### EXERCISE GOAL
Taking the data below line by line, count those that include the word "será" and report the number alone.

### DATA RECORDS
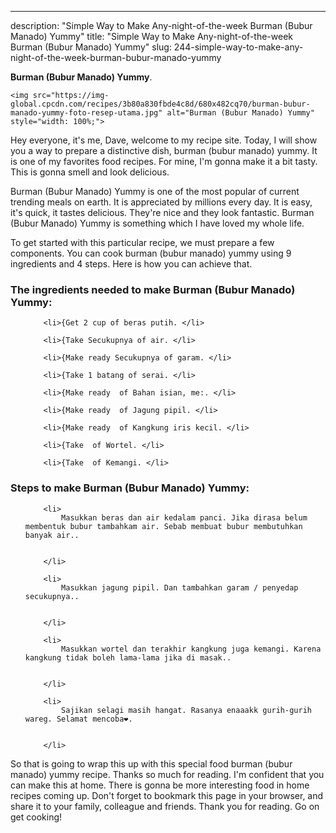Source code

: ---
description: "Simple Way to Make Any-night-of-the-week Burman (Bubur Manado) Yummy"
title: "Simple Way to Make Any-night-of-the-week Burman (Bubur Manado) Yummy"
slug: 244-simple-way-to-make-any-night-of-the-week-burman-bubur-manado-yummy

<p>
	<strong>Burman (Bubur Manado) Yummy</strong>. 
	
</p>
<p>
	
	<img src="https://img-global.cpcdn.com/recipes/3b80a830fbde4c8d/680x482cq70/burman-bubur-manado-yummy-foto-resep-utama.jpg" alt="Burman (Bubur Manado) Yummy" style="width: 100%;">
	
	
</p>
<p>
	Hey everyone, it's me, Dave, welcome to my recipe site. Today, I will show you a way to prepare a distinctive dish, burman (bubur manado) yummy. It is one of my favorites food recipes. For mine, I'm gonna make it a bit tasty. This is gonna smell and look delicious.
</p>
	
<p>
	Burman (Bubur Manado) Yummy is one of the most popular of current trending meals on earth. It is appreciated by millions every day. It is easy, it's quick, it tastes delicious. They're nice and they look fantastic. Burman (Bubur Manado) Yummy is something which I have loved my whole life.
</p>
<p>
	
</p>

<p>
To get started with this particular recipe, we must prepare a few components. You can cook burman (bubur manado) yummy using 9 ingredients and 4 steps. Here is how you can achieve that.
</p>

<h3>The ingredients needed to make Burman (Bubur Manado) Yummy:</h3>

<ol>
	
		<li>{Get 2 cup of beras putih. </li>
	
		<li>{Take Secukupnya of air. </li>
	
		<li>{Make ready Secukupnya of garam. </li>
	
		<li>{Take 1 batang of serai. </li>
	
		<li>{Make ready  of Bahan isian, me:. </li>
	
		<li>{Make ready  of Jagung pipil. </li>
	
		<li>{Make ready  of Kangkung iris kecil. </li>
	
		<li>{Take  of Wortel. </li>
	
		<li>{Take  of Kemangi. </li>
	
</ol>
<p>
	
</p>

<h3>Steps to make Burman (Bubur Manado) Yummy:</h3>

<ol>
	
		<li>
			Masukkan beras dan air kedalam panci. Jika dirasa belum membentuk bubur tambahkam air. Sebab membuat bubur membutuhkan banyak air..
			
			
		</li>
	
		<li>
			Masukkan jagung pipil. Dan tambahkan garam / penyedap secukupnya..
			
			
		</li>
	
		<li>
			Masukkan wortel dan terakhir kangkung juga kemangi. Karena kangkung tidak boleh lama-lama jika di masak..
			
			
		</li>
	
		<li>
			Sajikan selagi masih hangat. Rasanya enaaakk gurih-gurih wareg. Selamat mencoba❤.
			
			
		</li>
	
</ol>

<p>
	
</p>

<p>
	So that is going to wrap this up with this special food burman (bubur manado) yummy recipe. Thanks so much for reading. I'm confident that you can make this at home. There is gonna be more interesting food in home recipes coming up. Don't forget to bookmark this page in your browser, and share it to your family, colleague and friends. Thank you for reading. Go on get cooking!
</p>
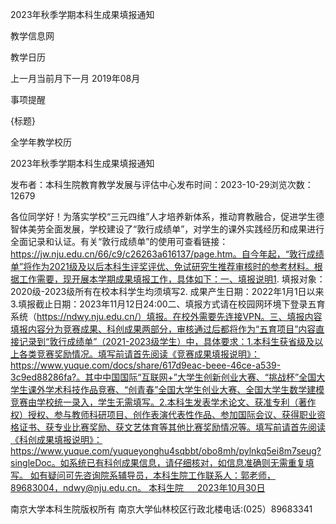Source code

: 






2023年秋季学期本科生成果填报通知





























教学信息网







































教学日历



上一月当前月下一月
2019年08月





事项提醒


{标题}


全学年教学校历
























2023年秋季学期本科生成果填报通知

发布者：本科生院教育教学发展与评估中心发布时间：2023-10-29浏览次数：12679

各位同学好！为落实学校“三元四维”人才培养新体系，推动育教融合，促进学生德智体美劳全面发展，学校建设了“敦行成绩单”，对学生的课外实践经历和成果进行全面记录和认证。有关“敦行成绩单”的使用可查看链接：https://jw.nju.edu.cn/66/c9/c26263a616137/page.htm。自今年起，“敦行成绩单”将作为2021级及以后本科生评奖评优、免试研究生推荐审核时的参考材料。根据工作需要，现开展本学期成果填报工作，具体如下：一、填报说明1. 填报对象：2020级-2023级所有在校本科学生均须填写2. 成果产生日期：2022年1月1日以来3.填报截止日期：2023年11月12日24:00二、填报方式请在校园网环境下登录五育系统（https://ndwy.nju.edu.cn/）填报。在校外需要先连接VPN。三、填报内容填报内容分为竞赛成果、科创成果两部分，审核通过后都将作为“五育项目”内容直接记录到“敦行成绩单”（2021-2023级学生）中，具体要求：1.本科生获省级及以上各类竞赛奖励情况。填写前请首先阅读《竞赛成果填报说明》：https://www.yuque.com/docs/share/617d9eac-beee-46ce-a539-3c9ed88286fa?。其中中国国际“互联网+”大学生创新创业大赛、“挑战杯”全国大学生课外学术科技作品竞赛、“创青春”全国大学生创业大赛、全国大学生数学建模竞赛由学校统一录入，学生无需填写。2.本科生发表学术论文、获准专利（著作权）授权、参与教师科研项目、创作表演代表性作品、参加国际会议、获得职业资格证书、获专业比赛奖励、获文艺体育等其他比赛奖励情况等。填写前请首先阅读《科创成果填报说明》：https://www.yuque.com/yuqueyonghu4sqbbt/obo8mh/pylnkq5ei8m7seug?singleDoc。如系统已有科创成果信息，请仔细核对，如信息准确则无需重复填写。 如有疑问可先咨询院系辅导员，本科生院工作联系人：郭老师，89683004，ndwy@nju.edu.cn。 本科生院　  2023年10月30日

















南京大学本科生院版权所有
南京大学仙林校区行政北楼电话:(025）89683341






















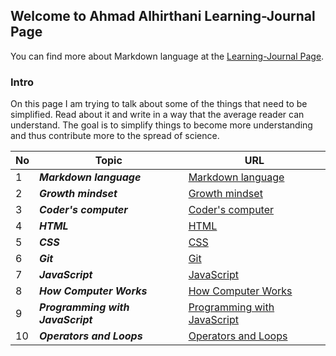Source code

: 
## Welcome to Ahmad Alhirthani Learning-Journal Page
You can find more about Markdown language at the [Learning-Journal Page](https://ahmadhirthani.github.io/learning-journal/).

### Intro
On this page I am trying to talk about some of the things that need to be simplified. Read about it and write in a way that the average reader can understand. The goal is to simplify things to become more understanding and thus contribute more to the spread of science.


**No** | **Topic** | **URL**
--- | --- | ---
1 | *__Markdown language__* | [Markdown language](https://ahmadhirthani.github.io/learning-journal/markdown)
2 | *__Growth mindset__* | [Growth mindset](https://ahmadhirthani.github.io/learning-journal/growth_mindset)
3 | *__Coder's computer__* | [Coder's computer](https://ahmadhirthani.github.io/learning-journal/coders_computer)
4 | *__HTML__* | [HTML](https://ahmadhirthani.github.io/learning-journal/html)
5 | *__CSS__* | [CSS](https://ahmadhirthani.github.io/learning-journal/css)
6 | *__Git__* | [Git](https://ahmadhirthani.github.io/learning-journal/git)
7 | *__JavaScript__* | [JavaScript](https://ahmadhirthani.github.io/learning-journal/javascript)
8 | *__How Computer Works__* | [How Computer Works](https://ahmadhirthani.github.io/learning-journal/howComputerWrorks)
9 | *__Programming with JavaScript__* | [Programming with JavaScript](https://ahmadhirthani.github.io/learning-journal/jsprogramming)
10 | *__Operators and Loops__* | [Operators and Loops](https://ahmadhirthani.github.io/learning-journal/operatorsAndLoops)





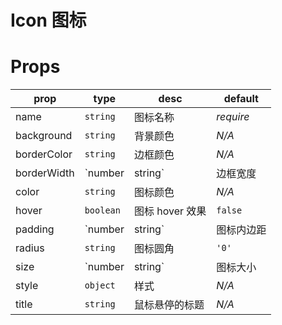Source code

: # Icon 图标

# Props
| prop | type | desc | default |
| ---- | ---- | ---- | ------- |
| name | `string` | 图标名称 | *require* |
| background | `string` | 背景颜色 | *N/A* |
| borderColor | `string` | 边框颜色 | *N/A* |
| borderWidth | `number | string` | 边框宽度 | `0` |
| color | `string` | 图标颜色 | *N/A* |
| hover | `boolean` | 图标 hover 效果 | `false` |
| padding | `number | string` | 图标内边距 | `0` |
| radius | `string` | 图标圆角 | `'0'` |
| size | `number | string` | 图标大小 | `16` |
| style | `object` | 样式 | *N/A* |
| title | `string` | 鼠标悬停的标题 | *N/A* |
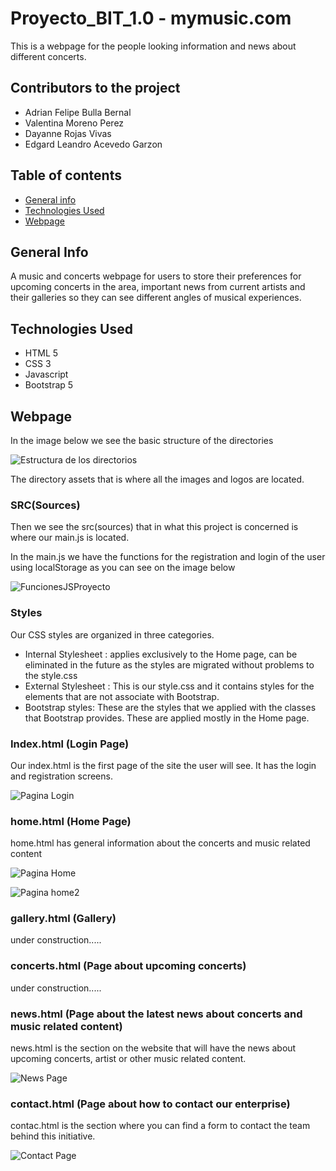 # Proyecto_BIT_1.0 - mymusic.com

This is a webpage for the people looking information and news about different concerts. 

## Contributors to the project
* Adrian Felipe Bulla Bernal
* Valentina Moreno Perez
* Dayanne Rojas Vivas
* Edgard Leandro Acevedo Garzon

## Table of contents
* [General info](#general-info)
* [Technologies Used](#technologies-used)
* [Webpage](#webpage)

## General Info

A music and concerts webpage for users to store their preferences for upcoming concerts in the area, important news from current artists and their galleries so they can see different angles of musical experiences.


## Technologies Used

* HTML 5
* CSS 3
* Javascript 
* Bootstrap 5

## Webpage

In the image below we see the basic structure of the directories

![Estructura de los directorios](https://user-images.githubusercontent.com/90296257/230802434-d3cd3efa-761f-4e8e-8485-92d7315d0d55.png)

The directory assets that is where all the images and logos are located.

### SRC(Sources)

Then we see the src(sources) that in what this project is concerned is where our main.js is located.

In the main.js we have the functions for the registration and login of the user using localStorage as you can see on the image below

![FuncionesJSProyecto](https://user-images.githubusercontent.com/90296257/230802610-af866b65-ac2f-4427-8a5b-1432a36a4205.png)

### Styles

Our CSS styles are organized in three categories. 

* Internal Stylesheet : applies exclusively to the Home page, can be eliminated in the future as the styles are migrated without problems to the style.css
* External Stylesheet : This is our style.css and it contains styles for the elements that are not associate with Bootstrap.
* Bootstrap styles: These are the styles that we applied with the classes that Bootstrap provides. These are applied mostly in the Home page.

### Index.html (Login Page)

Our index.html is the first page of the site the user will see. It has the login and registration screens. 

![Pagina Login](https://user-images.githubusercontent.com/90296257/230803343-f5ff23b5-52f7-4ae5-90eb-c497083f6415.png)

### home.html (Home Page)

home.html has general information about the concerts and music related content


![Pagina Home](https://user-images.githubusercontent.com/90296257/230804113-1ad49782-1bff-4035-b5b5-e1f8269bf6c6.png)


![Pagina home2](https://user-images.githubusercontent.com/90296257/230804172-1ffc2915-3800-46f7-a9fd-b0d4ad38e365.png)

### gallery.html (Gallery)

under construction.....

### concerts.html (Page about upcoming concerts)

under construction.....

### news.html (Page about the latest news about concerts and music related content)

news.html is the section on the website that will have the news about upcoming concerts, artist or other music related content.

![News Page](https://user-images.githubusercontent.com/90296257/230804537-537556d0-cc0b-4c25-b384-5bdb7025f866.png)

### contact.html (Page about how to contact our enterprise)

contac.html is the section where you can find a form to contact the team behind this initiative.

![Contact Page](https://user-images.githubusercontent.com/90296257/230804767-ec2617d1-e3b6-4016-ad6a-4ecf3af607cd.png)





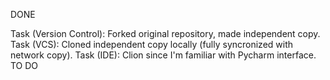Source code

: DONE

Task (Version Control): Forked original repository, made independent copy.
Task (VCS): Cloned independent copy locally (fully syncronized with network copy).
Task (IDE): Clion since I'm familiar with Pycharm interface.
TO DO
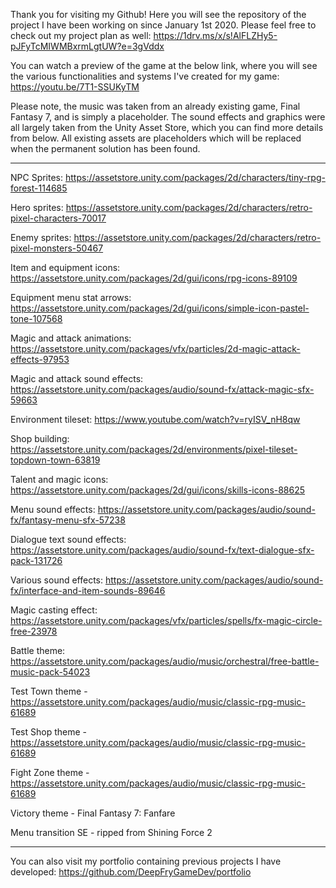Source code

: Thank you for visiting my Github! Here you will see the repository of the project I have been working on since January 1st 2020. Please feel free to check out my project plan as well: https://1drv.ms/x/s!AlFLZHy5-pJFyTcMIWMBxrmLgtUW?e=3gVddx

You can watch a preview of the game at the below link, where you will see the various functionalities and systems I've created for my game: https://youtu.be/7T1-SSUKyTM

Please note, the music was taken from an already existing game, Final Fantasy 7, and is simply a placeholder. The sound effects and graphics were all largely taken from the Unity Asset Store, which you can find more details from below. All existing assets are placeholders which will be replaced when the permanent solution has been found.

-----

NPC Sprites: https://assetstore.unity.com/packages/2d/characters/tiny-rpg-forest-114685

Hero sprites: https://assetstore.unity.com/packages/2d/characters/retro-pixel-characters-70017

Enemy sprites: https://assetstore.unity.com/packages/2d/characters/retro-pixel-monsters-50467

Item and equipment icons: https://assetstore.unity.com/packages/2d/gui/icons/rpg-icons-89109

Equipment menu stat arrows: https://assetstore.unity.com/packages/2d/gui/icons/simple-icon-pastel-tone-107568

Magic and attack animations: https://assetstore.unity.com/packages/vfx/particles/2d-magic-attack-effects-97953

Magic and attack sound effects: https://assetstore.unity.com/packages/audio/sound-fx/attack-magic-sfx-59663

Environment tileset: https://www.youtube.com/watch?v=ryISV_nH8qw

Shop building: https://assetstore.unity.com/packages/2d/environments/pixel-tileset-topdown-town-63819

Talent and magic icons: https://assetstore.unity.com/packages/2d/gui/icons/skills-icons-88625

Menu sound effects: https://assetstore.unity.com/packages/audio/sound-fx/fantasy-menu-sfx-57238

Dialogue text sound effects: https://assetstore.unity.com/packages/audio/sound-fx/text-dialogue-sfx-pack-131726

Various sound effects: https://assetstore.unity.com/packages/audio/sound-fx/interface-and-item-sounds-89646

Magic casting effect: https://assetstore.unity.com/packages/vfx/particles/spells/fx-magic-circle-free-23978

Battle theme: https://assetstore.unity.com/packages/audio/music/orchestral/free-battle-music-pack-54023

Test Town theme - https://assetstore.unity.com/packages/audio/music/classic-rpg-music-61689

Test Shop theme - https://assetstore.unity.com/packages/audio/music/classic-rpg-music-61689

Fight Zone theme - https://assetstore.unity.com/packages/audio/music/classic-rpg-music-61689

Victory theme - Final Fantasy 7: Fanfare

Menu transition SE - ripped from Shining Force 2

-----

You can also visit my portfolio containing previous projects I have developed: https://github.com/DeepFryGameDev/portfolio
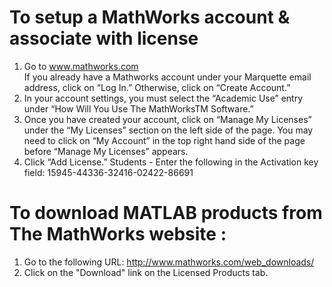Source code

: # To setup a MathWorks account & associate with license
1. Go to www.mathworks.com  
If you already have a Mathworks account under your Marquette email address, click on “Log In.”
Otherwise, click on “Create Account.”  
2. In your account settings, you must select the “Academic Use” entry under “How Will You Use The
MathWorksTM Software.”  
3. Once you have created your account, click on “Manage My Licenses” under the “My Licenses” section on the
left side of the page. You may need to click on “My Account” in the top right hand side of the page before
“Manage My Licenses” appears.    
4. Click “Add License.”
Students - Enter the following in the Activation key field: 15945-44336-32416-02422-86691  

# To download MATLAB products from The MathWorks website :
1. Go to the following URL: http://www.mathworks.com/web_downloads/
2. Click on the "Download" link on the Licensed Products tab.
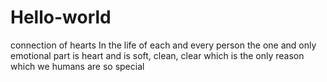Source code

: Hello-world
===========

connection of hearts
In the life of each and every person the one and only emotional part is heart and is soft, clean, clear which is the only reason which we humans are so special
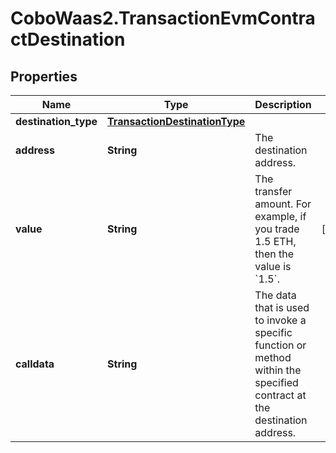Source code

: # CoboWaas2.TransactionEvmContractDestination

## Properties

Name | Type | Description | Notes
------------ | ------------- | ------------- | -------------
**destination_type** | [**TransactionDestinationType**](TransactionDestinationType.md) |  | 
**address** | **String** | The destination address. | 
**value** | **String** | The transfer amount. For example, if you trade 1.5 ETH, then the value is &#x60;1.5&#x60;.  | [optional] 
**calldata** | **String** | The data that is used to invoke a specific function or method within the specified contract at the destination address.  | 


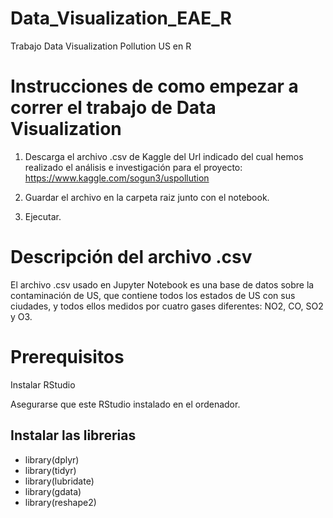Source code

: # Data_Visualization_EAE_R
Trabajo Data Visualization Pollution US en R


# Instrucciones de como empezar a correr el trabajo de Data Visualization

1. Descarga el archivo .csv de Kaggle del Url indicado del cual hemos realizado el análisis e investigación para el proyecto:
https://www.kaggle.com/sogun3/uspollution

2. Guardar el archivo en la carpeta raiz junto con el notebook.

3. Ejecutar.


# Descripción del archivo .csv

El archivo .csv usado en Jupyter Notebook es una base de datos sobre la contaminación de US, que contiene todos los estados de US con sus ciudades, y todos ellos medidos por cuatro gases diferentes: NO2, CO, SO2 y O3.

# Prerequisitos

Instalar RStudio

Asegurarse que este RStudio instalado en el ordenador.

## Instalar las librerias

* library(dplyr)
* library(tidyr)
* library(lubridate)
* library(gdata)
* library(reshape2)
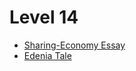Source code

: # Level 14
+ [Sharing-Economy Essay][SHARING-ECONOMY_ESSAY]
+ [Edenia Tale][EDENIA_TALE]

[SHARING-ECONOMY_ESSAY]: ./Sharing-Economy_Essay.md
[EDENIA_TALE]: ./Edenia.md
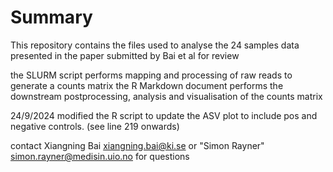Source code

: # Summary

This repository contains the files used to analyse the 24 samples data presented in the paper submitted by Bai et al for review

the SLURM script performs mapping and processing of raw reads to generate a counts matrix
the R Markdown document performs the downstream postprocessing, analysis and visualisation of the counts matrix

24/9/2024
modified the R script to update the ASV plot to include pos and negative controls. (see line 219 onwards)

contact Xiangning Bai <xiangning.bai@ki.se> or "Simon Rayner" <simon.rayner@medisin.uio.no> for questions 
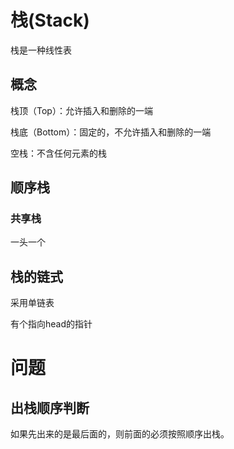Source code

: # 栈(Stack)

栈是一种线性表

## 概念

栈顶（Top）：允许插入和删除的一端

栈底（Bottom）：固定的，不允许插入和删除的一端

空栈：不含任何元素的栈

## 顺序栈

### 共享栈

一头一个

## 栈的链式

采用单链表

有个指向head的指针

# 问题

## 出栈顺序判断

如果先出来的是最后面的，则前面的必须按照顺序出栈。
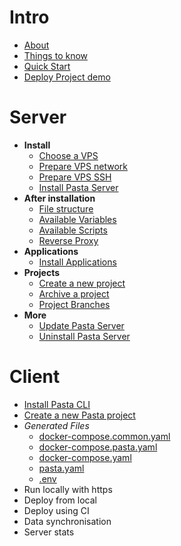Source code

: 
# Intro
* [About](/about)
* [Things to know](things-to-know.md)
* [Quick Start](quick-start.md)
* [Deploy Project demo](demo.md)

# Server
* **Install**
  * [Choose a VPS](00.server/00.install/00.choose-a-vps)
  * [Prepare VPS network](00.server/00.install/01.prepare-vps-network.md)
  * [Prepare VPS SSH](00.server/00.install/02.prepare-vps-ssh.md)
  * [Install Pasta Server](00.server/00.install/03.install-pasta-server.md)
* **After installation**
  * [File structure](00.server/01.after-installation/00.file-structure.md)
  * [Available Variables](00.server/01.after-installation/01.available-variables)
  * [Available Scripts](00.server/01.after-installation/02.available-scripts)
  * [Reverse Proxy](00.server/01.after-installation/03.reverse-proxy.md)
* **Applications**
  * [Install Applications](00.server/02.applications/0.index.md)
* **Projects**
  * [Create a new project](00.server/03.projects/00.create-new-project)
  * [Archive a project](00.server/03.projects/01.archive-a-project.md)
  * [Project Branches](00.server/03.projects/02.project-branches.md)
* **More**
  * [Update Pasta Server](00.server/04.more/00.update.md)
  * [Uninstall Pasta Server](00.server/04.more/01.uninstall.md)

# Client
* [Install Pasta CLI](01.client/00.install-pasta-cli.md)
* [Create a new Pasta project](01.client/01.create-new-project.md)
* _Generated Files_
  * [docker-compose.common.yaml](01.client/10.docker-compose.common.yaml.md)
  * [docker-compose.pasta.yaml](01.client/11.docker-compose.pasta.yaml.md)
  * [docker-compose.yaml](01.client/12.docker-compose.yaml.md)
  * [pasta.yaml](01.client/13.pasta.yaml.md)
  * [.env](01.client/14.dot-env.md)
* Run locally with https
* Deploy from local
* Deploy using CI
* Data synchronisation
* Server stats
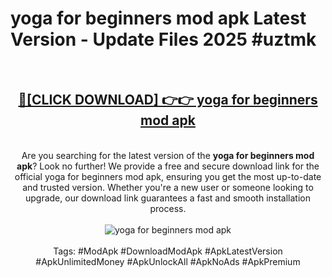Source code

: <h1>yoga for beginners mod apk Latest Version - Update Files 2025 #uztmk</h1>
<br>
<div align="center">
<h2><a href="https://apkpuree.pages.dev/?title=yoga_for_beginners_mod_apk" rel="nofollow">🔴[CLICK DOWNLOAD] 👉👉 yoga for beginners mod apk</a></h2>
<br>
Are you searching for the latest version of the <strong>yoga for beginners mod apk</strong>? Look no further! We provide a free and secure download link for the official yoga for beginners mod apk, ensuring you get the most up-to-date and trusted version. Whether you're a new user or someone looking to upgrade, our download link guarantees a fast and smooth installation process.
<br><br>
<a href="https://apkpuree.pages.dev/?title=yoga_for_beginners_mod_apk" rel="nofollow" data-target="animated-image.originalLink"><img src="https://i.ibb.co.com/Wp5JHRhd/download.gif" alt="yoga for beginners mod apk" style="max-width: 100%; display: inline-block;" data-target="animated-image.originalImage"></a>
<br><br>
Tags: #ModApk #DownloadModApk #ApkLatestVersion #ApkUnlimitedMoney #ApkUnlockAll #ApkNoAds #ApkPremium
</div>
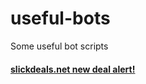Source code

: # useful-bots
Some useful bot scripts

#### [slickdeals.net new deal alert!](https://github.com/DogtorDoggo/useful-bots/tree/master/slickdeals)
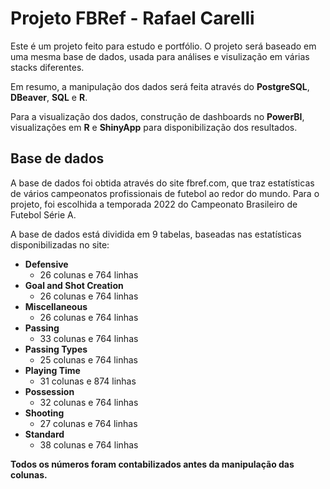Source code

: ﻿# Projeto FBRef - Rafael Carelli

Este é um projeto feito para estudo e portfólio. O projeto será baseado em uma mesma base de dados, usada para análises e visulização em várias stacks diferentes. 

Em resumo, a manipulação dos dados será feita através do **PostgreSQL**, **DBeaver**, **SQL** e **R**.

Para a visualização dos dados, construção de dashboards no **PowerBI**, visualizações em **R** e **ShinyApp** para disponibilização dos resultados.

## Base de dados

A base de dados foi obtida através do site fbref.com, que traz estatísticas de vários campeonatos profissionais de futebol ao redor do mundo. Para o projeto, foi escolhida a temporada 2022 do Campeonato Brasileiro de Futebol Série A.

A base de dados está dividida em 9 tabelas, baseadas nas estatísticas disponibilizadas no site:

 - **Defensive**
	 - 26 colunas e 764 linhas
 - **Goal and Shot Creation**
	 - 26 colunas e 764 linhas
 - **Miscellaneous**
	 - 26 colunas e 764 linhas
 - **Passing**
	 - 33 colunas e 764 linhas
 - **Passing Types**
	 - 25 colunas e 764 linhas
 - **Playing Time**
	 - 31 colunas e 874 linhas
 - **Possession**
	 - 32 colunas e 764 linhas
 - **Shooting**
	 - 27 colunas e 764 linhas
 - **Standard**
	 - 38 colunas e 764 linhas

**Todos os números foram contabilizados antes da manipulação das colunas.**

### OUTPUT
2